Microsoftは、膨大な資産があるWindows旧バージョン向けのデスクトップアプリケーション群をWindows 10のネイティブ実行基盤である「UWP(Universal Windows Platform)」対応のモダンなアプリケーションに変換し、Windowsストア経由で配信可能にするための開発を続けている。
この取り組みはWindows 10の開発中に明らかにされ、これまで「Project Centennial」「Windows Bridge for Classic Windows apps」「Desktop App Converter」「Desktop Bridge」と、Microsoftが新しい発表をする度に名前が変わってきた。

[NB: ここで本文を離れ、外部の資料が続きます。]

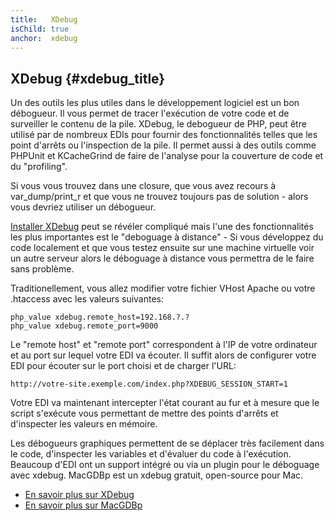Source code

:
 ```yaml
---
title:   XDebug
isChild: true
anchor:  xdebug
---
```


## XDebug {#xdebug_title}

Un des outils les plus utiles dans le développement logiciel est un bon débogueur. Il vous permet de tracer l'exécution 
de votre code et de surveiller le contenu de la pile. XDebug, le debogueur de PHP, peut être utilisé par de nombreux 
EDIs pour fournir des fonctionnalités telles que les point d'arrêts ou l'inspection de la pile. Il permet aussi à des outils comme 
PHPUnit et KCacheGrind de faire de l'analyse pour la couverture de code et du "profiling".

Si vous vous trouvez dans une closure, que vous avez recours à var_dump/print_r et que vous ne trouvez toujours pas de 
solution - alors vous devriez utiliser un débogueur.

[Installer XDebug][xdebug-install] peut se révéler compliqué mais l'une des fonctionnalités les plus importantes est 
le "deboguage à distance" - Si vous développez du code localement et que vous testez ensuite sur une machine virtuelle 
voir un autre serveur alors le déboguage à distance vous permettra de le faire sans problème.

Traditionellement, vous allez modifier votre fichier VHost Apache ou votre .htaccess avec les valeurs suivantes:

    php_value xdebug.remote_host=192.168.?.?
    php_value xdebug.remote_port=9000

Le "remote host" et "remote port" correspondent à l'IP de votre ordinateur et au port sur lequel votre EDI va écouter. 
Il suffit alors de configurer votre EDI pour écouter sur le port choisi et de charger l'URL:

    http://votre-site.exemple.com/index.php?XDEBUG_SESSION_START=1

Votre EDI va maintenant intercepter l'état courant au fur et à mesure que le script s'exécute vous permettant de mettre 
des points d'arrêts et d'inspecter les valeurs en mémoire.

Les débogueurs graphiques permettent de se déplacer très facilement dans le code, d'inspecter les variables et 
d'évaluer du code à l'exécution.
Beaucoup d'EDI ont un support intégré ou via un plugin pour le déboguage avec xdebug. MacGDBp est un xdebug gratuit, 
open-source pour Mac.

 * [En savoir plus sur XDebug][xdebug-docs]
 * [En savoir plus sur MacGDBp][macgdbp-install]

[xdebug-docs]: http://xdebug.org/docs/
[xdebug-install]: http://xdebug.org/docs/install
[macgdbp-install]: http://www.bluestatic.org/software/macgdbp/
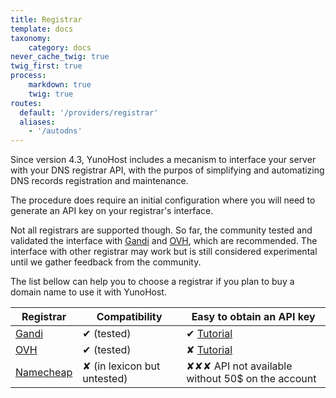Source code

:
 ```yaml
---
title: Registrar
template: docs
taxonomy:
    category: docs
never_cache_twig: true
twig_first: true
process:
    markdown: true
    twig: true
routes:
  default: '/providers/registrar'
  aliases:
    - '/autodns'
---
```


Since version 4.3, YunoHost includes a mecanism to interface your server with your DNS registrar API, with the purpos of simplifying and automatizing DNS records registration and maintenance.

The procedure does require an initial configuration where you will need to generate an API key on your registrar's interface.

Not all registrars are supported though. So far, the community tested and validated the interface with [Gandi](https://gandi.net) and [OVH](https://ovh.com), which are recommended. The interface with other registrar may work but is still considered experimental until we gather feedback from the community.

The list bellow can help you to choose a registrar if you plan to buy a domain name to use it with YunoHost.


| Registrar | Compatibility | Easy to obtain an API key |
| --------- | ------------- | ------------------ |
| [Gandi](https://www.gandi.net)     | ✔ (tested)    | ✔  [Tutorial](/providers/registrar/gandi/autodns)                |
| [OVH](https://www.ovh.com/domaines/)       | ✔ (tested)    | ✘ [Tutorial](/providers/registrar/ovh/autodns)  |
| [Namecheap](https://www.namecheap.com/) | ✘ (in lexicon but untested)    | ✘✘✘ API not available without 50$ on the account  |
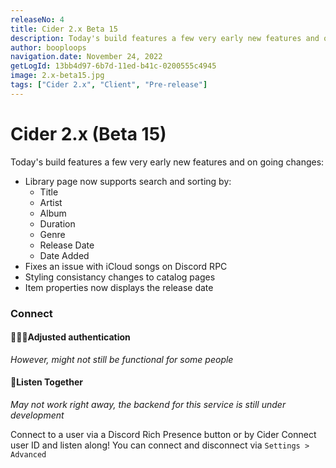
 ```yaml
---
releaseNo: 4
title: Cider 2.x Beta 15
description: Today's build features a few very early new features and on going changes
author: booploops
navigation.date: November 24, 2022
getLogId: 13bb4d97-6b7d-11ed-b41c-0200555c4945
image: 2.x-beta15.jpg
tags: ["Cider 2.x", "Client", "Pre-release"]
---
```


# Cider 2.x (Beta 15)

Today's build features a few very early new features and on going changes:

- Library page now supports search and sorting by:
  - Title
  - Artist
  - Album
  - Duration
  - Genre
  - Release Date
  - Date Added
- Fixes an issue with iCloud songs on Discord RPC
- Styling consistancy changes to catalog pages
- Item properties now displays the release date

### Connect

#### 🧑🏻‍🔧Adjusted authentication

_However, might not still be functional for some people_

#### 🎉Listen Together

_May not work right away, the backend for this service is still under development_

Connect to a user via a Discord Rich Presence button or by Cider Connect user ID and listen along!
You can connect and disconnect via `Settings > Advanced`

現在は「Desktop App Converter Preview」の名称でプレビュー版のツールが配信されている。
デスクトップアプリのインストールファイル(.msiなど)を所有するユーザーや開発者は、このツールを使ってUWPアプリの配信用パッケージを生成することが可能だ。ここで生成されたパッケージはAnniversary Update以降のWindows 10が動作対象となる。Microsoftによれば、同ツールの利用でEvernoteなど一部のアプリが既にWindowsストア経由で導入可能になっているという。

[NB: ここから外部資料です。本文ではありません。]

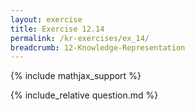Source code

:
 ```yaml
---
layout: exercise
title: Exercise 12.14
permalink: /kr-exercises/ex_14/
breadcrumb: 12-Knowledge-Representation
---
```


{% include mathjax_support %}

<div><i class="arrow-up loader" data-chapter="kr-exercises" data-exercise="ex_14" data-rating="0"></i></div>
{% include_relative question.md %}
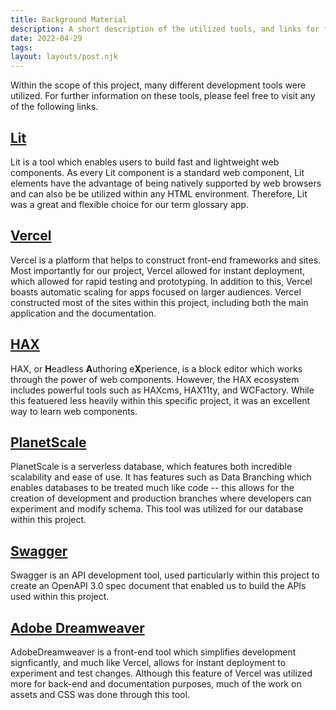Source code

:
 ```yaml
---
title: Background Material
description: A short description of the utilized tools, and links for further exploration.
date: 2022-04-29
tags:
layout: layouts/post.njk
---
```


Within the scope of this project, many different development tools were utilized. For further information on these tools, please feel free to visit any of the following links.

## [Lit](https://lit.dev/)
Lit is a tool which enables users to build fast and lightweight web components. As every Lit component is a standard web component, Lit elements have the advantage of being natively supported by web browsers and can also be be utilized within any HTML environment. Therefore, Lit was a great and flexible choice for our term glossary app.

## [Vercel](https://vercel.com)
Vercel is a platform that helps to construct front-end frameworks and sites. Most importantly for our project, Vercel allowed for instant deployment, which allowed for rapid testing and prototyping. In addition to this, Vercel boasts automatic scaling for apps focused on larger audiences. Vercel constructed most of the sites within this project, including both the main application and the documentation.

## [HAX](https://haxtheweb.org/haxcms-1)
HAX, or **H**eadless **A**uthoring e**X**perience, is a block editor which works through the power of web components. However, the HAX ecosystem includes powerful tools such as HAXcms, HAX11ty, and WCFactory. While this featuered less heavily within this specific project, it was an excellent way to learn web components.

## [PlanetScale](https://planetscale.com/)
PlanetScale is a serverless database, which features both incredible scalability and ease of use. It has features such as Data Branching which enables databases to be treated much like code -- this allows for the creation of development and production branches where developers can experiment and modify schema. This tool was utilized for our database within this project.

## [Swagger](https://swagger.io/)
Swagger is an API development tool, used particularly within this project to create an OpenAPI 3.0 spec document that enabled us to build the APIs used within this project.

## [Adobe Dreamweaver](https://www.adobe.com/products/dreamweaver.html)
AdobeDreamweaver is a front-end tool which simplifies development signficantly, and much like Vercel, allows for instant deployment to experiment and test changes. Although this feature of Vercel was utilized more for back-end and documentation purposes, much of the work on assets and CSS was done through this tool.

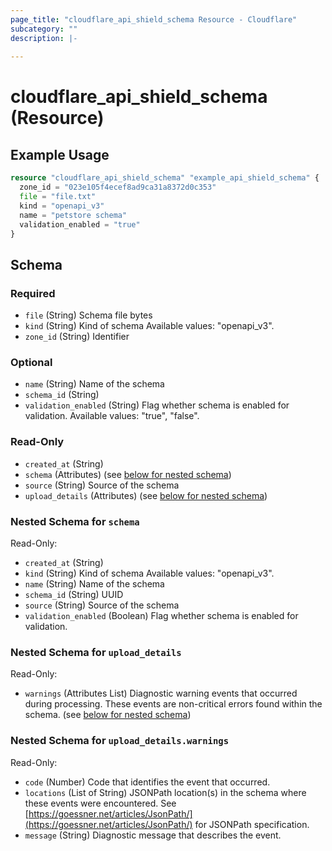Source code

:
 ```yaml
---
page_title: "cloudflare_api_shield_schema Resource - Cloudflare"
subcategory: ""
description: |-
  
---
```


# cloudflare_api_shield_schema (Resource)



## Example Usage

```terraform
resource "cloudflare_api_shield_schema" "example_api_shield_schema" {
  zone_id = "023e105f4ecef8ad9ca31a8372d0c353"
  file = "file.txt"
  kind = "openapi_v3"
  name = "petstore schema"
  validation_enabled = "true"
}
```

<!-- schema generated by tfplugindocs -->
## Schema

### Required

- `file` (String) Schema file bytes
- `kind` (String) Kind of schema
Available values: "openapi_v3".
- `zone_id` (String) Identifier

### Optional

- `name` (String) Name of the schema
- `schema_id` (String)
- `validation_enabled` (String) Flag whether schema is enabled for validation.
Available values: "true", "false".

### Read-Only

- `created_at` (String)
- `schema` (Attributes) (see [below for nested schema](#nestedatt--schema))
- `source` (String) Source of the schema
- `upload_details` (Attributes) (see [below for nested schema](#nestedatt--upload_details))

<a id="nestedatt--schema"></a>
### Nested Schema for `schema`

Read-Only:

- `created_at` (String)
- `kind` (String) Kind of schema
Available values: "openapi_v3".
- `name` (String) Name of the schema
- `schema_id` (String) UUID
- `source` (String) Source of the schema
- `validation_enabled` (Boolean) Flag whether schema is enabled for validation.


<a id="nestedatt--upload_details"></a>
### Nested Schema for `upload_details`

Read-Only:

- `warnings` (Attributes List) Diagnostic warning events that occurred during processing. These events are non-critical errors found within the schema. (see [below for nested schema](#nestedatt--upload_details--warnings))

<a id="nestedatt--upload_details--warnings"></a>
### Nested Schema for `upload_details.warnings`

Read-Only:

- `code` (Number) Code that identifies the event that occurred.
- `locations` (List of String) JSONPath location(s) in the schema where these events were encountered.  See [https://goessner.net/articles/JsonPath/](https://goessner.net/articles/JsonPath/) for JSONPath specification.
- `message` (String) Diagnostic message that describes the event.


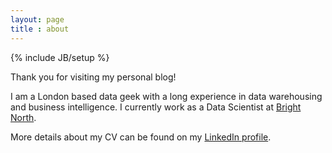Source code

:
 ```yaml
---
layout: page
title : about
---
```

{% include JB/setup %}

Thank you for visiting my personal blog!

I am a London based data geek with a long experience in data warehousing and business intelligence. I currently work as a Data Scientist at [Bright North](http://www.brightnorth.co.uk/).

More details about my CV can be found on my [LinkedIn profile](http://uk.linkedin.com/in/herveschnegg/).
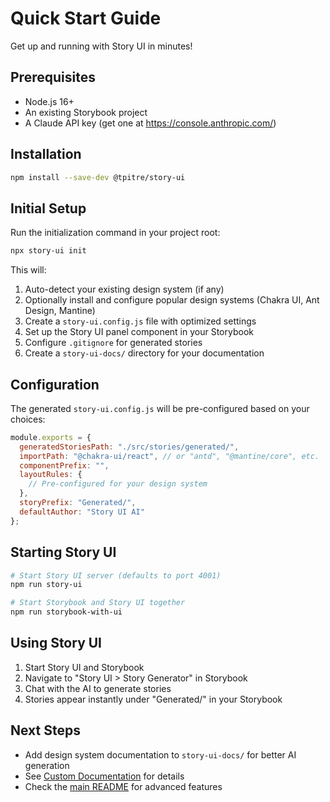 # Quick Start Guide

Get up and running with Story UI in minutes!

## Prerequisites

- Node.js 16+
- An existing Storybook project
- A Claude API key (get one at https://console.anthropic.com/)

## Installation

```bash
npm install --save-dev @tpitre/story-ui
```

## Initial Setup

Run the initialization command in your project root:

```bash
npx story-ui init
```

This will:
1. Auto-detect your existing design system (if any)
2. Optionally install and configure popular design systems (Chakra UI, Ant Design, Mantine)
3. Create a `story-ui.config.js` file with optimized settings
4. Set up the Story UI panel component in your Storybook
5. Configure `.gitignore` for generated stories
6. Create a `story-ui-docs/` directory for your documentation

## Configuration

The generated `story-ui.config.js` will be pre-configured based on your choices:

```javascript
module.exports = {
  generatedStoriesPath: "./src/stories/generated/",
  importPath: "@chakra-ui/react", // or "antd", "@mantine/core", etc.
  componentPrefix: "",
  layoutRules: {
    // Pre-configured for your design system
  },
  storyPrefix: "Generated/",
  defaultAuthor: "Story UI AI"
};
```

## Starting Story UI

```bash
# Start Story UI server (defaults to port 4001)
npm run story-ui

# Start Storybook and Story UI together
npm run storybook-with-ui
```

## Using Story UI

1. Start Story UI and Storybook
2. Navigate to "Story UI > Story Generator" in Storybook
3. Chat with the AI to generate stories
4. Stories appear instantly under "Generated/" in your Storybook

## Next Steps

- Add design system documentation to `story-ui-docs/` for better AI generation
- See [Custom Documentation](./CUSTOM_DOCUMENTATION.md) for details
- Check the [main README](../README.md) for advanced features
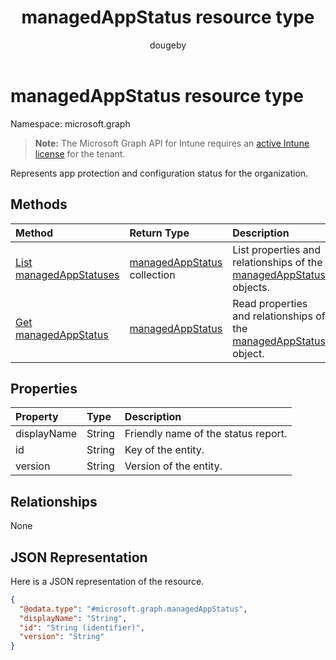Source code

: ﻿---
title: "managedAppStatus resource type"
description: "Represents app protection and configuration status for the organization."
author: "dougeby"
localization_priority: Normal
ms.prod: "intune"
doc_type: resourcePageType
---

# managedAppStatus resource type

Namespace: microsoft.graph

> **Note:** The Microsoft Graph API for Intune requires an [active Intune license](https://go.microsoft.com/fwlink/?linkid=839381) for the tenant.

Represents app protection and configuration status for the organization.

## Methods

| Method                                                                | Return Type                                                                | Description                                                                                                       |
| :-------------------------------------------------------------------- | :------------------------------------------------------------------------- | :---------------------------------------------------------------------------------------------------------------- |
| [List managedAppStatuses](../api/intune-mam-managedappstatus-list.md) | [managedAppStatus](../resources/intune-mam-managedappstatus.md) collection | List properties and relationships of the [managedAppStatus](../resources/intune-mam-managedappstatus.md) objects. |
| [Get managedAppStatus](../api/intune-mam-managedappstatus-get.md)     | [managedAppStatus](../resources/intune-mam-managedappstatus.md)            | Read properties and relationships of the [managedAppStatus](../resources/intune-mam-managedappstatus.md) object.  |

## Properties

| Property    | Type   | Description                         |
| :---------- | :----- | :---------------------------------- |
| displayName | String | Friendly name of the status report. |
| id          | String | Key of the entity.                  |
| version     | String | Version of the entity.              |

## Relationships

None

## JSON Representation

Here is a JSON representation of the resource.

<!-- {
  "blockType": "resource",
  "keyProperty": "id",
  "@odata.type": "microsoft.graph.managedAppStatus"
}
-->

```json
{
  "@odata.type": "#microsoft.graph.managedAppStatus",
  "displayName": "String",
  "id": "String (identifier)",
  "version": "String"
}
```
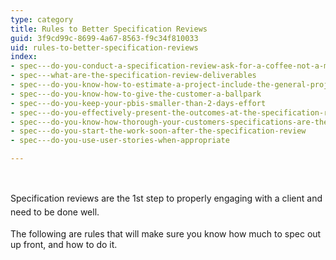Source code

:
 ```yaml
---
type: category
title: Rules to Better Specification Reviews
guid: 3f9cd99c-8699-4a67-8563-f9c34f810033
uid: rules-to-better-specification-reviews
index:
- spec---do-you-conduct-a-specification-review-ask-for-a-coffee-not-a-marriage
- spec---what-are-the-specification-review-deliverables
- spec---do-you-know-how-to-estimate-a-project-include-the-general-project-costs
- spec---do-you-know-how-to-give-the-customer-a-ballpark
- spec---do-you-keep-your-pbis-smaller-than-2-days-effort
- spec---do-you-effectively-present-the-outcomes-at-the-specification-review-presentation
- spec---do-you-know-how-thorough-your-customers-specifications-are-there-are-5-levels
- spec---do-you-start-the-work-soon-after-the-specification-review
- spec---do-you-use-user-stories-when-appropriate

---
```

<p>​​</p>
<p>​​​<span style="line-height&#58;1.6;">Specification reviews are the 1st step to properly engaging with a client and need to be done well.</span></p><p>The following are rules that will make sure you know how much to spec out up front, and how to do it.​​</p>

UWP化のメリットを挙げると、開発者にとっては「旧来のWindowsデスクトップアプリをWindowsストア経由で多くのユーザーに配信できること」、企業のネットワーク管理者には「社内でのアプリの配信や管理が容易になること」、そして一般ユーザーには「レジストリやシステムフォルダを汚すことなくアプリが導入でき、PCの乗り換え時にはWindowsストア経由で簡単に復帰できること」が大きい。
米ZDNetのメアリー・ジョー・フォリー氏によれば、現状ではWin32または.NETアプリのみがUWP対応アプリに変換可能で、その動作環境もPC向けのWindows 10(for PC)のみが対象となるが、Microsoftは公式に「Windows 10 MobileやXbox Oneでも動作可能な形のUWPにしていきたい」と説明しているという。
ただし、2016年3月末に開催された開発者会議「Build 2016」の現地レポートで紹介した通り、この変換作業は開発者の手作業に依存する部分が大きく、実際はなかなか難しいのが現状だ。
少なくとも、開発者側にはWindows 10 MobileやXbox One、さらにはSurface Hubのような幅広いWindows 10デバイスで自身のアプリを動かしたいという強いモチベーションが必要になる。このあたりは、Windows用アプリの配信形式がUWPで統一されてきた後の課題だろう。